## TASK STATEMENT
An exact reproduction of the data below is the required answer.

## RECORDS

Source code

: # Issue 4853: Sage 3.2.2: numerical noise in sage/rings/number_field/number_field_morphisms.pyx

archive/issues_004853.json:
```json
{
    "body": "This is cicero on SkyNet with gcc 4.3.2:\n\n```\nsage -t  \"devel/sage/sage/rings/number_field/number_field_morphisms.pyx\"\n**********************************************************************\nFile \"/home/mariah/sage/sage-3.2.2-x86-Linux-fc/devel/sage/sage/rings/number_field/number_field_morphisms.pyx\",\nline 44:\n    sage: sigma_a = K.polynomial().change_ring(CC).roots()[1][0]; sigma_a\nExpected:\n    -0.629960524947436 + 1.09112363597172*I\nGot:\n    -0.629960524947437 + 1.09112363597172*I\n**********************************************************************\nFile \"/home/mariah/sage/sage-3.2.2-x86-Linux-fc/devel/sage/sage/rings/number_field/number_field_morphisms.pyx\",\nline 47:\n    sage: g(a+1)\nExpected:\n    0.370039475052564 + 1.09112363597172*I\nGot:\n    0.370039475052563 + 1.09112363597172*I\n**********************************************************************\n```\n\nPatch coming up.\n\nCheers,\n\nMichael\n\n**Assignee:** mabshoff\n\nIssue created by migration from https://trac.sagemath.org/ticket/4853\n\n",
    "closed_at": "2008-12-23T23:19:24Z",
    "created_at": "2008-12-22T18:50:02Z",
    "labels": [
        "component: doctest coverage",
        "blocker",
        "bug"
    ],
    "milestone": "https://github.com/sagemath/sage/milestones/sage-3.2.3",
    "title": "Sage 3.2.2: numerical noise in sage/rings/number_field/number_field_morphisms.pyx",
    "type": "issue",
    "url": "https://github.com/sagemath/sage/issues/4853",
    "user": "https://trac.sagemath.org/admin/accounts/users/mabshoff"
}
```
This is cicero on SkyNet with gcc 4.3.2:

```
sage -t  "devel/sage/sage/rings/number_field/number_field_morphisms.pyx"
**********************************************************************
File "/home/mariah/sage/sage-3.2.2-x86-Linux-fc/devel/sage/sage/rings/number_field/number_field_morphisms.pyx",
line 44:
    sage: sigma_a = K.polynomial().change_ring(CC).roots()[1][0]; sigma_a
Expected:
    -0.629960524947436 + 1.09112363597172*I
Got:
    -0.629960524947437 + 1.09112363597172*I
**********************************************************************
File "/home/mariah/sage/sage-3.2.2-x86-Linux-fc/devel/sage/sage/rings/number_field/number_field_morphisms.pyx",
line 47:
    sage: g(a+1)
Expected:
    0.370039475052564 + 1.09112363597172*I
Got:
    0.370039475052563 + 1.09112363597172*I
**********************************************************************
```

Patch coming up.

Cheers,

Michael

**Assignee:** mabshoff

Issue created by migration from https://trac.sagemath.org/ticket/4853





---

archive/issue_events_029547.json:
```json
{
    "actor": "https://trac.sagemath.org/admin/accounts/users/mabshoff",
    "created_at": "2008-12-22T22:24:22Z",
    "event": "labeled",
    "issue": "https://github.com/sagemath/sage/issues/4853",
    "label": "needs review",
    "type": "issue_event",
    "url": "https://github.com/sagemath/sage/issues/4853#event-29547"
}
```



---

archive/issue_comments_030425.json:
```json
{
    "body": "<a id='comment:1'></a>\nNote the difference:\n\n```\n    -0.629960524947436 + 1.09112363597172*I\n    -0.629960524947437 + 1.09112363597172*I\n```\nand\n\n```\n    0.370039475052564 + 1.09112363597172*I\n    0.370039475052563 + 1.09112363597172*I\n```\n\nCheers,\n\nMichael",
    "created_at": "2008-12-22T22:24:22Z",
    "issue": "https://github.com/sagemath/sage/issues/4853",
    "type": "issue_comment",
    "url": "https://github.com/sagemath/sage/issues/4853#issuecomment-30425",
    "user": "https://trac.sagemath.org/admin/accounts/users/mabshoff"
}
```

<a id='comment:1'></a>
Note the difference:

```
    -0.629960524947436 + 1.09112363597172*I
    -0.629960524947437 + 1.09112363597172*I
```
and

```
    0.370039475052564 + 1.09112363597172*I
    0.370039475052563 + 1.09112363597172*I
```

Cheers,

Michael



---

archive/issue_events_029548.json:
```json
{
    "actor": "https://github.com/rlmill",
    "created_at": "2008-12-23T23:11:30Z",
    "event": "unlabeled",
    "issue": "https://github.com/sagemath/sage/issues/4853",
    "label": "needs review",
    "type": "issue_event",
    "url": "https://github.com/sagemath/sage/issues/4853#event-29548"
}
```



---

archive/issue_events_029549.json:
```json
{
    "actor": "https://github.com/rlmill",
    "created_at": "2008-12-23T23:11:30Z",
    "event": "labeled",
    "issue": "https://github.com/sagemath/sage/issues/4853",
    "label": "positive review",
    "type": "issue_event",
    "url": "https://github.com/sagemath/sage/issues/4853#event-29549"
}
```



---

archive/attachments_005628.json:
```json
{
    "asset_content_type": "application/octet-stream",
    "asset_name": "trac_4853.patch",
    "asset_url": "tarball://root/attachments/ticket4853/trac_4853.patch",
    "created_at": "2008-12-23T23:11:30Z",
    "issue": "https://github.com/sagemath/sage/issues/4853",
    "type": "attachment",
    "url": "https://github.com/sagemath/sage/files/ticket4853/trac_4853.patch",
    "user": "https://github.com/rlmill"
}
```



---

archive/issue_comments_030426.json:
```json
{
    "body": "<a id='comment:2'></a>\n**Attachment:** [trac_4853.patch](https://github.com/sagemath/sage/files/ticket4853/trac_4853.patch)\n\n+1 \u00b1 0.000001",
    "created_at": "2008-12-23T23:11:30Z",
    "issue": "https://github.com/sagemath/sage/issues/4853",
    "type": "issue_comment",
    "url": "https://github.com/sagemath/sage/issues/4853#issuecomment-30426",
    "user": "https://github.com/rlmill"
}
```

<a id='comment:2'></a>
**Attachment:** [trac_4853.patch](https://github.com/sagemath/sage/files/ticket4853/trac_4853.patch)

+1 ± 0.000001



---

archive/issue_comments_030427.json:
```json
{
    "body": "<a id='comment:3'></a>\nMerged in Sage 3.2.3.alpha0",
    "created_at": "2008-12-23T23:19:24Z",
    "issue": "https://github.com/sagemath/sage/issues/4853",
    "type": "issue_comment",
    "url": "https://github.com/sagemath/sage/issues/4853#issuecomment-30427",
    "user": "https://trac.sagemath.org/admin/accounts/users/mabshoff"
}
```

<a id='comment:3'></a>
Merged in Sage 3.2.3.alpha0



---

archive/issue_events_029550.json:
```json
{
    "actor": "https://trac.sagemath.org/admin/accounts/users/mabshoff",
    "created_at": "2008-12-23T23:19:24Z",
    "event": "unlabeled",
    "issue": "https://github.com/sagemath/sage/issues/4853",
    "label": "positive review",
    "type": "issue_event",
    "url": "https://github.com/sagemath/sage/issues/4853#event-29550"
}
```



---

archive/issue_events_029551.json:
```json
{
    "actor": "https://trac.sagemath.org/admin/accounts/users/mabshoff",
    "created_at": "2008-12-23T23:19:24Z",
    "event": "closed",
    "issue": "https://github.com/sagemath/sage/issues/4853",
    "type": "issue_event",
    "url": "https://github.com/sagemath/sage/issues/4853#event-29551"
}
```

## RESPONSE
Source code

: # Issue 4853: Sage 3.2.2: numerical noise in sage/rings/number_field/number_field_morphisms.pyx

archive/issues_004853.json:
```json
{
    "body": "This is cicero on SkyNet with gcc 4.3.2:\n\n```\nsage -t  \"devel/sage/sage/rings/number_field/number_field_morphisms.pyx\"\n**********************************************************************\nFile \"/home/mariah/sage/sage-3.2.2-x86-Linux-fc/devel/sage/sage/rings/number_field/number_field_morphisms.pyx\",\nline 44:\n    sage: sigma_a = K.polynomial().change_ring(CC).roots()[1][0]; sigma_a\nExpected:\n    -0.629960524947436 + 1.09112363597172*I\nGot:\n    -0.629960524947437 + 1.09112363597172*I\n**********************************************************************\nFile \"/home/mariah/sage/sage-3.2.2-x86-Linux-fc/devel/sage/sage/rings/number_field/number_field_morphisms.pyx\",\nline 47:\n    sage: g(a+1)\nExpected:\n    0.370039475052564 + 1.09112363597172*I\nGot:\n    0.370039475052563 + 1.09112363597172*I\n**********************************************************************\n```\n\nPatch coming up.\n\nCheers,\n\nMichael\n\n**Assignee:** mabshoff\n\nIssue created by migration from https://trac.sagemath.org/ticket/4853\n\n",
    "closed_at": "2008-12-23T23:19:24Z",
    "created_at": "2008-12-22T18:50:02Z",
    "labels": [
        "component: doctest coverage",
        "blocker",
        "bug"
    ],
    "milestone": "https://github.com/sagemath/sage/milestones/sage-3.2.3",
    "title": "Sage 3.2.2: numerical noise in sage/rings/number_field/number_field_morphisms.pyx",
    "type": "issue",
    "url": "https://github.com/sagemath/sage/issues/4853",
    "user": "https://trac.sagemath.org/admin/accounts/users/mabshoff"
}
```
This is cicero on SkyNet with gcc 4.3.2:

```
sage -t  "devel/sage/sage/rings/number_field/number_field_morphisms.pyx"
**********************************************************************
File "/home/mariah/sage/sage-3.2.2-x86-Linux-fc/devel/sage/sage/rings/number_field/number_field_morphisms.pyx",
line 44:
    sage: sigma_a = K.polynomial().change_ring(CC).roots()[1][0]; sigma_a
Expected:
    -0.629960524947436 + 1.09112363597172*I
Got:
    -0.629960524947437 + 1.09112363597172*I
**********************************************************************
File "/home/mariah/sage/sage-3.2.2-x86-Linux-fc/devel/sage/sage/rings/number_field/number_field_morphisms.pyx",
line 47:
    sage: g(a+1)
Expected:
    0.370039475052564 + 1.09112363597172*I
Got:
    0.370039475052563 + 1.09112363597172*I
**********************************************************************
```

Patch coming up.

Cheers,

Michael

**Assignee:** mabshoff

Issue created by migration from https://trac.sagemath.org/ticket/4853





---

archive/issue_events_029547.json:
```json
{
    "actor": "https://trac.sagemath.org/admin/accounts/users/mabshoff",
    "created_at": "2008-12-22T22:24:22Z",
    "event": "labeled",
    "issue": "https://github.com/sagemath/sage/issues/4853",
    "label": "needs review",
    "type": "issue_event",
    "url": "https://github.com/sagemath/sage/issues/4853#event-29547"
}
```



---

archive/issue_comments_030425.json:
```json
{
    "body": "<a id='comment:1'></a>\nNote the difference:\n\n```\n    -0.629960524947436 + 1.09112363597172*I\n    -0.629960524947437 + 1.09112363597172*I\n```\nand\n\n```\n    0.370039475052564 + 1.09112363597172*I\n    0.370039475052563 + 1.09112363597172*I\n```\n\nCheers,\n\nMichael",
    "created_at": "2008-12-22T22:24:22Z",
    "issue": "https://github.com/sagemath/sage/issues/4853",
    "type": "issue_comment",
    "url": "https://github.com/sagemath/sage/issues/4853#issuecomment-30425",
    "user": "https://trac.sagemath.org/admin/accounts/users/mabshoff"
}
```

<a id='comment:1'></a>
Note the difference:

```
    -0.629960524947436 + 1.09112363597172*I
    -0.629960524947437 + 1.09112363597172*I
```
and

```
    0.370039475052564 + 1.09112363597172*I
    0.370039475052563 + 1.09112363597172*I
```

Cheers,

Michael



---

archive/issue_events_029548.json:
```json
{
    "actor": "https://github.com/rlmill",
    "created_at": "2008-12-23T23:11:30Z",
    "event": "unlabeled",
    "issue": "https://github.com/sagemath/sage/issues/4853",
    "label": "needs review",
    "type": "issue_event",
    "url": "https://github.com/sagemath/sage/issues/4853#event-29548"
}
```



---

archive/issue_events_029549.json:
```json
{
    "actor": "https://github.com/rlmill",
    "created_at": "2008-12-23T23:11:30Z",
    "event": "labeled",
    "issue": "https://github.com/sagemath/sage/issues/4853",
    "label": "positive review",
    "type": "issue_event",
    "url": "https://github.com/sagemath/sage/issues/4853#event-29549"
}
```



---

archive/attachments_005628.json:
```json
{
    "asset_content_type": "application/octet-stream",
    "asset_name": "trac_4853.patch",
    "asset_url": "tarball://root/attachments/ticket4853/trac_4853.patch",
    "created_at": "2008-12-23T23:11:30Z",
    "issue": "https://github.com/sagemath/sage/issues/4853",
    "type": "attachment",
    "url": "https://github.com/sagemath/sage/files/ticket4853/trac_4853.patch",
    "user": "https://github.com/rlmill"
}
```



---

archive/issue_comments_030426.json:
```json
{
    "body": "<a id='comment:2'></a>\n**Attachment:** [trac_4853.patch](https://github.com/sagemath/sage/files/ticket4853/trac_4853.patch)\n\n+1 \u00b1 0.000001",
    "created_at": "2008-12-23T23:11:30Z",
    "issue": "https://github.com/sagemath/sage/issues/4853",
    "type": "issue_comment",
    "url": "https://github.com/sagemath/sage/issues/4853#issuecomment-30426",
    "user": "https://github.com/rlmill"
}
```

<a id='comment:2'></a>
**Attachment:** [trac_4853.patch](https://github.com/sagemath/sage/files/ticket4853/trac_4853.patch)

+1 ± 0.000001



---

archive/issue_comments_030427.json:
```json
{
    "body": "<a id='comment:3'></a>\nMerged in Sage 3.2.3.alpha0",
    "created_at": "2008-12-23T23:19:24Z",
    "issue": "https://github.com/sagemath/sage/issues/4853",
    "type": "issue_comment",
    "url": "https://github.com/sagemath/sage/issues/4853#issuecomment-30427",
    "user": "https://trac.sagemath.org/admin/accounts/users/mabshoff"
}
```

<a id='comment:3'></a>
Merged in Sage 3.2.3.alpha0



---

archive/issue_events_029550.json:
```json
{
    "actor": "https://trac.sagemath.org/admin/accounts/users/mabshoff",
    "created_at": "2008-12-23T23:19:24Z",
    "event": "unlabeled",
    "issue": "https://github.com/sagemath/sage/issues/4853",
    "label": "positive review",
    "type": "issue_event",
    "url": "https://github.com/sagemath/sage/issues/4853#event-29550"
}
```



---

archive/issue_events_029551.json:
```json
{
    "actor": "https://trac.sagemath.org/admin/accounts/users/mabshoff",
    "created_at": "2008-12-23T23:19:24Z",
    "event": "closed",
    "issue": "https://github.com/sagemath/sage/issues/4853",
    "type": "issue_event",
    "url": "https://github.com/sagemath/sage/issues/4853#event-29551"
}
```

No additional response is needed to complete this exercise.